## Assignment
Every line of the entries below that mentions "collaborate" is to be copied out.

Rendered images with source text

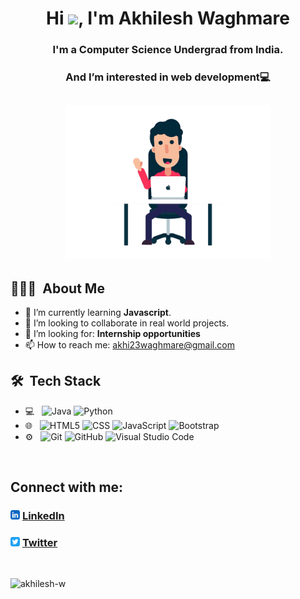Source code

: <h1 align="center">Hi <img src="https://raw.githubusercontent.com/MartinHeinz/MartinHeinz/master/wave.gif" width="30px">, I'm Akhilesh Waghmare</h1>
<h3 align="center">I'm a Computer Science Undergrad from India.</h3>
<h3 align="center">And I’m interested in web development💻</h3>

<h2 align="center"><img alt="GIF" src="img/hello.gif" width="65%" height="auto" /></h2>

<!-- About me section -->

<h2> 👨🏻‍💻 &nbsp;About Me </h2>

- 🌱 I’m currently learning **Javascript**.
- 👯 I’m looking to collaborate in real world projects. 
- 🤔 I’m looking for: **Internship opportunities**
- 📫 How to reach me: akhi23waghmare@gmail.com

<!-- tech stack -->

 <h2> 🛠 &nbsp;Tech Stack</h3>
 
- 💻 &nbsp;
  ![Java](https://img.shields.io/badge/-Java-333333?style=flat&logo=Java&logoColor=007396)
  ![Python](https://img.shields.io/badge/-Python-333333?style=flat&logo=C%2B%2B&logoColor=00599C)
- 🌐 &nbsp;
  ![HTML5](https://img.shields.io/badge/-HTML5-333333?style=flat&logo=HTML5)
  ![CSS](https://img.shields.io/badge/-CSS-333333?style=flat&logo=CSS3&logoColor=1572B6)
  ![JavaScript](https://img.shields.io/badge/-JavaScript-333333?style=flat&logo=javascript)
  ![Bootstrap](https://img.shields.io/badge/-Bootstrap-333333?style=flat&logo=boot)
- ⚙️ &nbsp;
  ![Git](https://img.shields.io/badge/-Git-333333?style=flat&logo=git)
  ![GitHub](https://img.shields.io/badge/-GitHub-333333?style=flat&logo=github)
  ![Visual Studio Code](https://img.shields.io/badge/-Visual%20Studio%20Code-333333?style=flat&logo=visual-studio-code&logoColor=007ACC)

<br>

## Connect with me:
### <img src="/img/linkedin-app.png" width=15px height=15px> [LinkedIn](https://www.linkedin.com/in/akhilesh-waghmare-0652a31b9/)
### <img src="/img/twitter-app.png" width=15px height=15px> [Twitter](https://twitter.com/the_akhilesh_w)
<br>
  
<p align="left"> <img src="https://komarev.com/ghpvc/?username=akhilesh-w&label=Profile%20views&color=0e75b6&style=flat" alt="akhilesh-w" /> </p>

<!--
**This is a ✨ _special_ ✨ repository because its `README.md` (this file) appears on your GitHub profile.

Here are some ideas to get you started:

- 🌱 I’m currently learning ...
- 👯 I’m looking to collaborate on ...
- 🤔 I’m looking for help with ...
- 💬 Ask me about ...
- ⚡ Fun fact: ...
-->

## Result
- 👯 I’m looking to collaborate in real world projects. 
- 👯 I’m looking to collaborate on ...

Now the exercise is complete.